=== Work task ===
Set out the listing word for word. End with the line that contains "Events in which the muon tracks are perpendicular".

=== Records for processing ===
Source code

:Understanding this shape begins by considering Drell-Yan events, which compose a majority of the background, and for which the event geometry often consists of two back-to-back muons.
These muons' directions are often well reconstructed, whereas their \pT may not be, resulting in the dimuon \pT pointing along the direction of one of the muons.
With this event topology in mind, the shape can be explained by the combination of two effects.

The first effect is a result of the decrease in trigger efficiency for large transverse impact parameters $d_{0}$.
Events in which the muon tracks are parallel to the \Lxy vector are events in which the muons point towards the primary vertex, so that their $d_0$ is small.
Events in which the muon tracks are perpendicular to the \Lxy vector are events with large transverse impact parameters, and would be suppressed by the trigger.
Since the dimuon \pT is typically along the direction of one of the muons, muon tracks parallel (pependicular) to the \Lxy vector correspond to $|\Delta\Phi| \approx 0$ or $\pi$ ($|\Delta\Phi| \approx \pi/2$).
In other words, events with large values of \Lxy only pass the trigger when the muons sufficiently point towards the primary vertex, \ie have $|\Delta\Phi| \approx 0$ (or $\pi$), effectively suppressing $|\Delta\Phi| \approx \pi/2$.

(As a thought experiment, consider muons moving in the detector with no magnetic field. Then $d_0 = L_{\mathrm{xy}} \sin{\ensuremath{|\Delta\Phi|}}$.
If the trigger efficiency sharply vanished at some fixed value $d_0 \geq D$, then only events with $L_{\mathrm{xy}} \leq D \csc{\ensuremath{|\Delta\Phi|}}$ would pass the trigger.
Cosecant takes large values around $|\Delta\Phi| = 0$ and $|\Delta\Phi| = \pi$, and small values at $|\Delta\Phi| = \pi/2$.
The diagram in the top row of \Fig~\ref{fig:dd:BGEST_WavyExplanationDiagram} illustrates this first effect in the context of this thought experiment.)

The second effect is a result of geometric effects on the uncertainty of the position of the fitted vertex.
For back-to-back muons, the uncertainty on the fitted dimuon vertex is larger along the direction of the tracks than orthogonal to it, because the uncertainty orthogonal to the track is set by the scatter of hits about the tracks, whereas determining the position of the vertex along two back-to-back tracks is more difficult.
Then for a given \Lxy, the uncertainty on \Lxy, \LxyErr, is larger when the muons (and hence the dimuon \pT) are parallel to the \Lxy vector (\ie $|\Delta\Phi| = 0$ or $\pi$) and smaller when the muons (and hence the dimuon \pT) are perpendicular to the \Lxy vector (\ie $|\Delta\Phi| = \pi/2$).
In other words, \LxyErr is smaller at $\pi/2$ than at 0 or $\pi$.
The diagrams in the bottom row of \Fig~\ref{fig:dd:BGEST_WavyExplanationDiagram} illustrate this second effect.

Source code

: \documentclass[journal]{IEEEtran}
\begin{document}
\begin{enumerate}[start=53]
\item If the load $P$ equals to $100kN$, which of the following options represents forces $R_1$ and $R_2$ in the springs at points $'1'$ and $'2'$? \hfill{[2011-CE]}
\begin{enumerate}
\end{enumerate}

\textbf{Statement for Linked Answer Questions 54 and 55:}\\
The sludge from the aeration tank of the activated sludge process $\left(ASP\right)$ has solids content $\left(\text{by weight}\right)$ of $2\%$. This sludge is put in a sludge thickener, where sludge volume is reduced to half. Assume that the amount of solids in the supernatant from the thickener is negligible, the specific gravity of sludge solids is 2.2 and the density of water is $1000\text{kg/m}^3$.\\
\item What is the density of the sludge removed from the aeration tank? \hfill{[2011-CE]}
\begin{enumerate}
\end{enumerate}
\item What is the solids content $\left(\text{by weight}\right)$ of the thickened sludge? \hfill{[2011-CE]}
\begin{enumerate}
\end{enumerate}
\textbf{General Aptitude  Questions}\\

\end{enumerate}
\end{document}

=== Result for this exercise ===
Source code

:Understanding this shape begins by considering Drell-Yan events, which compose a majority of the background, and for which the event geometry often consists of two back-to-back muons.
These muons' directions are often well reconstructed, whereas their \pT may not be, resulting in the dimuon \pT pointing along the direction of one of the muons.
With this event topology in mind, the shape can be explained by the combination of two effects.

The first effect is a result of the decrease in trigger efficiency for large transverse impact parameters $d_{0}$.
Events in which the muon tracks are parallel to the \Lxy vector are events in which the muons point towards the primary vertex, so that their $d_0$ is small.
Events in which the muon tracks are perpendicular to the \Lxy vector are events with large transverse impact parameters, and would be suppressed by the trigger.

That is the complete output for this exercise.